Recent revelations about Munro’s personal life were a shock for me, but her stories remain masterpieces. We read “The Red Dress,” “Boys and Girls,” and “The Peace of Utrecht.” Her style reminds me of the Russians – rich detail, symbolism, and strong plots that end with a bang.
Just finished Katherine Mansfield’s “Daughters of the Last Colonel.” It’s modernist, but compared to Munro (and even Hemingway), it felt a bit lacking in depth and richness. Very clever and ironic but without the passion of the other stories.

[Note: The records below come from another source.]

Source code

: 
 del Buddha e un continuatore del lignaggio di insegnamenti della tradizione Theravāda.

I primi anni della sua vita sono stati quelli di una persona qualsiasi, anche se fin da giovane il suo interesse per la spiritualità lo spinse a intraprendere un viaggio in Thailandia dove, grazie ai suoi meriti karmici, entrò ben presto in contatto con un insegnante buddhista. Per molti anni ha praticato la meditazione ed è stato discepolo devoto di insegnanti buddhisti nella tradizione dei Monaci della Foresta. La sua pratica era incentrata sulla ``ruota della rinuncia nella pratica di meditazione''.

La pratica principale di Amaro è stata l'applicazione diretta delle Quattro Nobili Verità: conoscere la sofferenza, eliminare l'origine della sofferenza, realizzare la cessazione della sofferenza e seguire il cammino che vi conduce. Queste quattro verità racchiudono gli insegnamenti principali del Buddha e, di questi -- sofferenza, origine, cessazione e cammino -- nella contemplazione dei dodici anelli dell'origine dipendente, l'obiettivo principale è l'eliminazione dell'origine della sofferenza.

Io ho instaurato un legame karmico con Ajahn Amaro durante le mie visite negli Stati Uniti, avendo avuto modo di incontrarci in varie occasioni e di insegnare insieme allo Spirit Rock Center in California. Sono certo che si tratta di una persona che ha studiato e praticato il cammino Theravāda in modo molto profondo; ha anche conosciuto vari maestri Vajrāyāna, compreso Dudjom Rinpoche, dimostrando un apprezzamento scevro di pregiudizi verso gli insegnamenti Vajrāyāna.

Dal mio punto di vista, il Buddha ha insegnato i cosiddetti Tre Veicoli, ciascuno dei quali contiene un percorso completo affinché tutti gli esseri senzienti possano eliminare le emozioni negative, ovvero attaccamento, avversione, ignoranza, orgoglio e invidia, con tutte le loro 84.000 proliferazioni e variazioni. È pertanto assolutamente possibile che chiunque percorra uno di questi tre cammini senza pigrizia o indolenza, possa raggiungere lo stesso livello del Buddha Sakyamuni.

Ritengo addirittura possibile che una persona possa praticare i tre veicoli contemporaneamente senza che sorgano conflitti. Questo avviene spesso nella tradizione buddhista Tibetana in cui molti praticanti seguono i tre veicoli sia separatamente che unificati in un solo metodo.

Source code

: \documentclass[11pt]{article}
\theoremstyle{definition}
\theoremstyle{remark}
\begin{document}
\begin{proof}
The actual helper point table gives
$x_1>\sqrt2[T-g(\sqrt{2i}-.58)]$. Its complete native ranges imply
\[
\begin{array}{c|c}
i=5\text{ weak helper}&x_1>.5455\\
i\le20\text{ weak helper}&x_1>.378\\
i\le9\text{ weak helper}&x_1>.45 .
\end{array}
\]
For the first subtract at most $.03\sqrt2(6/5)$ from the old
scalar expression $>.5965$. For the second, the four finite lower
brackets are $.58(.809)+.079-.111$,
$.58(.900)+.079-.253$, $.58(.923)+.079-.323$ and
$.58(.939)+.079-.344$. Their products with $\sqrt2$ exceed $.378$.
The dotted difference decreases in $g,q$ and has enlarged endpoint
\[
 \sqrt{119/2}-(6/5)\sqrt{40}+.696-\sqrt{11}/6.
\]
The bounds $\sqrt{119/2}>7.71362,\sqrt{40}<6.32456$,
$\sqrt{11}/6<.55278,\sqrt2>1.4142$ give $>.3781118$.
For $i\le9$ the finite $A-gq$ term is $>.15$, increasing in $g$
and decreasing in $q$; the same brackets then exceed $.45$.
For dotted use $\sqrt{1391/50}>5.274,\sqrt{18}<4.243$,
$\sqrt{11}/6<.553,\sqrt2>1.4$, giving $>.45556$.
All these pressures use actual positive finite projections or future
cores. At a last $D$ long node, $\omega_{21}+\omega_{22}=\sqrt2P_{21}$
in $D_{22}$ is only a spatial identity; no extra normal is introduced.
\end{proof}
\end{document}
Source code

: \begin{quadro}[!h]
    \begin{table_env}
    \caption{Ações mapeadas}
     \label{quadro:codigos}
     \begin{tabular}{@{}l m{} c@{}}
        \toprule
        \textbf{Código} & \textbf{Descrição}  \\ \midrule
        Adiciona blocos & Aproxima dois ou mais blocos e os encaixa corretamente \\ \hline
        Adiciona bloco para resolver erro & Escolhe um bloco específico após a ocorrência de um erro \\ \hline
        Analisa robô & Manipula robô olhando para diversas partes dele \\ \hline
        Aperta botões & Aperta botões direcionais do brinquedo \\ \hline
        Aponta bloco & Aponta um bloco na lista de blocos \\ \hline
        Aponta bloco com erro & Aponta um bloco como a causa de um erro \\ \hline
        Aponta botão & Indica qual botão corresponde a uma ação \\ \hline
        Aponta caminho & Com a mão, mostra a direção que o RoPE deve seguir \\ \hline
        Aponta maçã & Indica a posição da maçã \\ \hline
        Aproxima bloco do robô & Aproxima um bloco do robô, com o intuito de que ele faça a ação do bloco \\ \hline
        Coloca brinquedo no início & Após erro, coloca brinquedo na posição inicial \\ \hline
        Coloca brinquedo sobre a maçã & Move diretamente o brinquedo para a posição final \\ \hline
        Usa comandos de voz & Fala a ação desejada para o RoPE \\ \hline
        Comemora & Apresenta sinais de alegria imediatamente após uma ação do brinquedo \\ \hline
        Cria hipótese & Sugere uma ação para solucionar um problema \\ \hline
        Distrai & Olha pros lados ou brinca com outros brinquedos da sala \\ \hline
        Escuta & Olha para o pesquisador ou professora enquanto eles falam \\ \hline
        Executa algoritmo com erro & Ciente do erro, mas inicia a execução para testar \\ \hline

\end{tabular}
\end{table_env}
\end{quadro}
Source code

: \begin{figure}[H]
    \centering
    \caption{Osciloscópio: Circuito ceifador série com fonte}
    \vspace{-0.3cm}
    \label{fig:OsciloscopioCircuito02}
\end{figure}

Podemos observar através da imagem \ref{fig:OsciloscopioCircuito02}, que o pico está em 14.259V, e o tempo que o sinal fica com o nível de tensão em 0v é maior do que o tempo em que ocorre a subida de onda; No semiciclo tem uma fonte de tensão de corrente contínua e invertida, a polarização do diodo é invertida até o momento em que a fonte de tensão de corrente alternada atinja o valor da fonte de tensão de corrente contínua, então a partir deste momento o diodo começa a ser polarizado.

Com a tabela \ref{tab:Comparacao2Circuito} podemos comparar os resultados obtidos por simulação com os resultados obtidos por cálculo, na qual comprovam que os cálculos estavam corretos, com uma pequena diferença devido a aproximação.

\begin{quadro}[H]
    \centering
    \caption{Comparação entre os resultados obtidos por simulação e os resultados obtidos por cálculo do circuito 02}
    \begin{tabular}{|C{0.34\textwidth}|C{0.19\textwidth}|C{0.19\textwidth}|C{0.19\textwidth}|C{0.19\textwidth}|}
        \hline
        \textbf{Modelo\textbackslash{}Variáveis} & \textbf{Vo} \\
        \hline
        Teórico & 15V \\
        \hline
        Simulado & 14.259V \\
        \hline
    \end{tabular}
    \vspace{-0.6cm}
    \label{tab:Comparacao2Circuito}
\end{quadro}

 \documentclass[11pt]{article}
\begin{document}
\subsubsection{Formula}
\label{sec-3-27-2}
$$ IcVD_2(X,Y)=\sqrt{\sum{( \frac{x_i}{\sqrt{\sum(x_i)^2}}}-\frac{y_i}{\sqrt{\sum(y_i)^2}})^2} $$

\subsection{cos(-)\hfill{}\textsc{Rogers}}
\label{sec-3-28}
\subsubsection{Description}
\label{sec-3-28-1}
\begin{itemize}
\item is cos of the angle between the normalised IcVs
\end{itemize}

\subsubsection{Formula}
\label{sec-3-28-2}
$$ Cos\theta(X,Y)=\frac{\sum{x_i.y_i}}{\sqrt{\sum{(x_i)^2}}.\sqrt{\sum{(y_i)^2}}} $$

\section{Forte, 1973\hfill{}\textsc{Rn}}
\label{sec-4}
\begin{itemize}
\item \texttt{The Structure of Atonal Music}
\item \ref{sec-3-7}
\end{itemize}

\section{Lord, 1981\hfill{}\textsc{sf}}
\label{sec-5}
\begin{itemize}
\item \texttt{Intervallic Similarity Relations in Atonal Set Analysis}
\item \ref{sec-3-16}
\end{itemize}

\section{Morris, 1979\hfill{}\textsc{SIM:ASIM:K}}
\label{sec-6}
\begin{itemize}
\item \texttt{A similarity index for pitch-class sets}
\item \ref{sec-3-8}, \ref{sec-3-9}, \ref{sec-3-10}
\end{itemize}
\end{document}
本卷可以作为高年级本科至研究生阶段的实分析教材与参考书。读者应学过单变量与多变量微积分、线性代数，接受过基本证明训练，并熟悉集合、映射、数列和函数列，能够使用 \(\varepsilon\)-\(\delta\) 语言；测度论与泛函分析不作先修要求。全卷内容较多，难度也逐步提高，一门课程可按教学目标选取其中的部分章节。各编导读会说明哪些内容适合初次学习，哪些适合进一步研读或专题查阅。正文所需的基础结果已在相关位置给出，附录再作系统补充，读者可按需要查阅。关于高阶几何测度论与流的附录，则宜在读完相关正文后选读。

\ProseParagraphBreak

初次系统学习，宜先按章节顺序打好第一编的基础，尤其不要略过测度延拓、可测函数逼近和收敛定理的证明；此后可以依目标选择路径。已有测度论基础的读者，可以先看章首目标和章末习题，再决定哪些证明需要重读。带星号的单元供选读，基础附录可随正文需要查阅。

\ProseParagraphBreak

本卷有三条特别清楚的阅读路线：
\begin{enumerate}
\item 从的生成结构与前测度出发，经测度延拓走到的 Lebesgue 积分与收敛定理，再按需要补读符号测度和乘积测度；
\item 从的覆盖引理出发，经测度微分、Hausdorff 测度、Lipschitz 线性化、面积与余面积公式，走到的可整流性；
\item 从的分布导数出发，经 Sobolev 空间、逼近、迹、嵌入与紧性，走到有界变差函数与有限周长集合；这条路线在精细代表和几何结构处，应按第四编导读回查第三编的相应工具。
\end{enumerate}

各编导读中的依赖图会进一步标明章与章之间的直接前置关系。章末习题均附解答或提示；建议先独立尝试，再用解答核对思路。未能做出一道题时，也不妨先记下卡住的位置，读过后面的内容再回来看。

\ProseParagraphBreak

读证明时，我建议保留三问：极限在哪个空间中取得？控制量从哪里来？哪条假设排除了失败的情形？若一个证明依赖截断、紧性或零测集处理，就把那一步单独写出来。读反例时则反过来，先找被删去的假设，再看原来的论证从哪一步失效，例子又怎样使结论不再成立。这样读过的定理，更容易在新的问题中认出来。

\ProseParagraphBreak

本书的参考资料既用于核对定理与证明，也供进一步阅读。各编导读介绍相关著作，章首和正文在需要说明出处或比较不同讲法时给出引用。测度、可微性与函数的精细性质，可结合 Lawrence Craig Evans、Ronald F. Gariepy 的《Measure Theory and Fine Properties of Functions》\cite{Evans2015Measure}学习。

My favourite story was “Boys and Girls” where the main character defies her father and holds the gate open for a tempestuous mare to escape. She knows escape is futile and that the horse will be captured and killed for fox feed but she lets it out anyway. The elaborate context of this symbol means that it works almost subconsciously. She knows that her coming of age as a woman will condemn her to an inferior status in life (rural Canada in the 1950s) but she can’t fight against the tide of her femininity.
The Peace of Utrecht was another fabulous story about the ties that bind us and the delicate hierarchies and tensions in a family. The title refers to a peace treaty that settled some of Canada. The narrator found an old school essay she had written about it and it’s a perfect metaphor for the the uneasy peace in her family.
I’ve chosen to separate Alice Munro the person from Alice Munro the writer. Her stories are treasures. Maybe artists are merely conduits for our cultural heritage.
And no wonder she won the Nobel Prize and no wonder they call her the Chekhov of Canada.